Data extracted from a collection

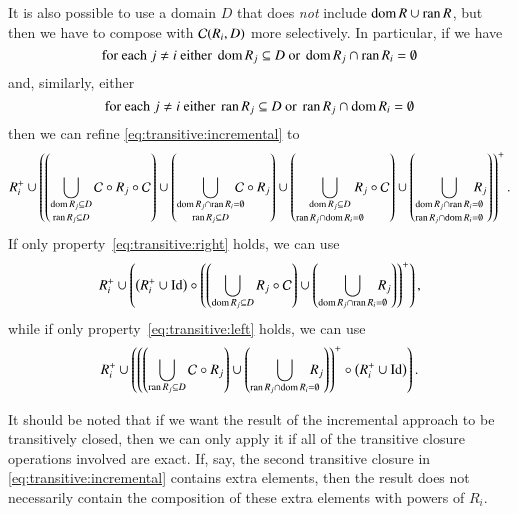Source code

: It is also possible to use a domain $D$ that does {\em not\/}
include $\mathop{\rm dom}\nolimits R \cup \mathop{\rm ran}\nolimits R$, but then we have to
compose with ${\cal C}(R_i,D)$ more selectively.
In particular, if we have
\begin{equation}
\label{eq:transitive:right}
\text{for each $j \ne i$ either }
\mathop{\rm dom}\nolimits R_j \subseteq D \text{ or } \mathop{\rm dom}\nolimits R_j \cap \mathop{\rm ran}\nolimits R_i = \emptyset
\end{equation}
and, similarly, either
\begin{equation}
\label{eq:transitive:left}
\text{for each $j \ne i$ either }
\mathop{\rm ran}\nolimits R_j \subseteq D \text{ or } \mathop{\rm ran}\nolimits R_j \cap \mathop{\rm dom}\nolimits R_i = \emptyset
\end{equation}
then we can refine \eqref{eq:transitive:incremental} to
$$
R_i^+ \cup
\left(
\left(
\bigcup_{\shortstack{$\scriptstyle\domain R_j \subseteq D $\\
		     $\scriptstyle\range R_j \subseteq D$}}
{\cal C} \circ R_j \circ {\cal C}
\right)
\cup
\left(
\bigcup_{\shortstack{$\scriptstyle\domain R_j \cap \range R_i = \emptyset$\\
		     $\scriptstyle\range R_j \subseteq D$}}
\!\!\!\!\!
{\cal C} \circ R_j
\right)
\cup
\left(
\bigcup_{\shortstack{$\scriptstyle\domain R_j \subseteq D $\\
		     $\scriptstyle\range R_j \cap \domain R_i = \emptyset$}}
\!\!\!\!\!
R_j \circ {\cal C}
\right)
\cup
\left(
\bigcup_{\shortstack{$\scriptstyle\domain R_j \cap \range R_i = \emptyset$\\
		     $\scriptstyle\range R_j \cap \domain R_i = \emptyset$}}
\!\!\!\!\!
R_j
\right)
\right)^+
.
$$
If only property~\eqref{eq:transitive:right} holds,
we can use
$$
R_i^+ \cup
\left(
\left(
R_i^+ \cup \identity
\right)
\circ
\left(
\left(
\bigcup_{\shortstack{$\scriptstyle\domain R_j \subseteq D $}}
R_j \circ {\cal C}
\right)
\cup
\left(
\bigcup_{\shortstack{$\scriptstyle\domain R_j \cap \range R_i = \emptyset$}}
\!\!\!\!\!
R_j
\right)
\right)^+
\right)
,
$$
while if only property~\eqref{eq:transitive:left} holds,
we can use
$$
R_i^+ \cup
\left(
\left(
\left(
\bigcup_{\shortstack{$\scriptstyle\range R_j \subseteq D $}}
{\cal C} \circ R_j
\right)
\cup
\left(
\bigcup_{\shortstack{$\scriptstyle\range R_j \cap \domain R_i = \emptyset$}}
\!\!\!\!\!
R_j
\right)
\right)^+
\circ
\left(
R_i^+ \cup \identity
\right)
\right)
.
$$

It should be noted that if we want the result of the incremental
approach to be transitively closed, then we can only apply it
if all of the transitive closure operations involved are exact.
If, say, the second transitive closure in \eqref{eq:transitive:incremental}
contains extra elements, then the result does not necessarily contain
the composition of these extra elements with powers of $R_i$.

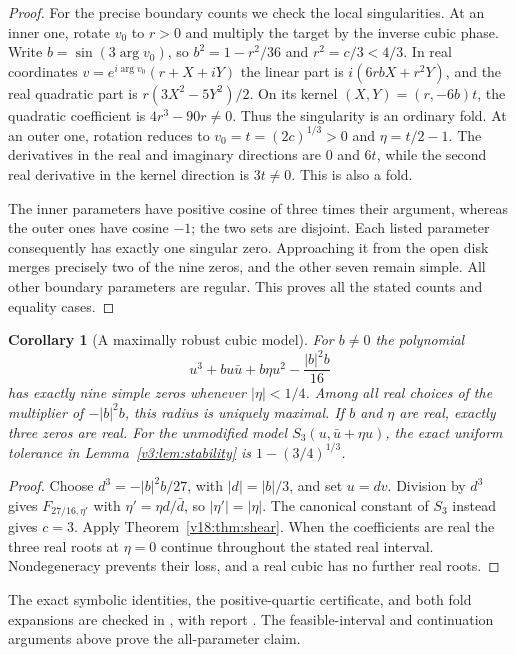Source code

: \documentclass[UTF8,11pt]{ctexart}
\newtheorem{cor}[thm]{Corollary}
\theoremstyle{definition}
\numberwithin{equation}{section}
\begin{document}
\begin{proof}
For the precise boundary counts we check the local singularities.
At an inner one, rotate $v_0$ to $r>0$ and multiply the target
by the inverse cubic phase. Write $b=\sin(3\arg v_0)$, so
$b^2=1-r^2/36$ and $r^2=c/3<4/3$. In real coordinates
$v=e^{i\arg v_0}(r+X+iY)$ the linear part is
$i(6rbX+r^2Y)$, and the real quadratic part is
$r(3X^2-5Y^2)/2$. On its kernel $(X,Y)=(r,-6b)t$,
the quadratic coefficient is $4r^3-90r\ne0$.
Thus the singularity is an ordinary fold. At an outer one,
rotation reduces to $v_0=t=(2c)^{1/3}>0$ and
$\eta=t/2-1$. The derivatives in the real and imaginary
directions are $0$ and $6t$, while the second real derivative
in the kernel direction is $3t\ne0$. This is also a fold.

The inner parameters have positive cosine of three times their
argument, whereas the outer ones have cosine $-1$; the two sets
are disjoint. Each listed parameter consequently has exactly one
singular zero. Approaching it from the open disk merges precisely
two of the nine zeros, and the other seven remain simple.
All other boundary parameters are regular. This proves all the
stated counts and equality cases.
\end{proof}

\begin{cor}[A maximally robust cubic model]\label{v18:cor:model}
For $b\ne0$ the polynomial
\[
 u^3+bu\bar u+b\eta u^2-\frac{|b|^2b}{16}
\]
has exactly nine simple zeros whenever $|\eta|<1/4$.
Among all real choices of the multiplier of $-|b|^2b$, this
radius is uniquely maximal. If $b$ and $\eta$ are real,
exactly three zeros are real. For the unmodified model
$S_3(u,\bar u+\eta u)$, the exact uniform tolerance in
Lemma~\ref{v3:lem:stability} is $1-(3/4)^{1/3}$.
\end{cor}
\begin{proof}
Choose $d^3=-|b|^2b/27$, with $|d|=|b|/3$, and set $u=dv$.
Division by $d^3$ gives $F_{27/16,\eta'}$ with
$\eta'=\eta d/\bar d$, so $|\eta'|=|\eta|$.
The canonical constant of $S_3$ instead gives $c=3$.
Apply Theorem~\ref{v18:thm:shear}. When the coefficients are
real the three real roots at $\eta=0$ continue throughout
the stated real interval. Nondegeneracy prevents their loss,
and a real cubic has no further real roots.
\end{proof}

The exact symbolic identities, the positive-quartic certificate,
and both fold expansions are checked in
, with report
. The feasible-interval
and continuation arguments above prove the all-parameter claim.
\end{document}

→ Exercise: Please give back, exactly as it stands above, the stretch from the line with "directions are $0$" through the line with "has exactly nine", and no line outside it.

→ Answer section:
directions are $0$ and $6t$, while the second real derivative
in the kernel direction is $3t\ne0$. This is also a fold.

The inner parameters have positive cosine of three times their
argument, whereas the outer ones have cosine $-1$; the two sets
are disjoint. Each listed parameter consequently has exactly one
singular zero. Approaching it from the open disk merges precisely
two of the nine zeros, and the other seven remain simple.
All other boundary parameters are regular. This proves all the
stated counts and equality cases.
\end{proof}

\begin{cor}[A maximally robust cubic model]\label{v18:cor:model}
For $b\ne0$ the polynomial
\[
 u^3+bu\bar u+b\eta u^2-\frac{|b|^2b}{16}
\]
has exactly nine simple zeros whenever $|\eta|<1/4$.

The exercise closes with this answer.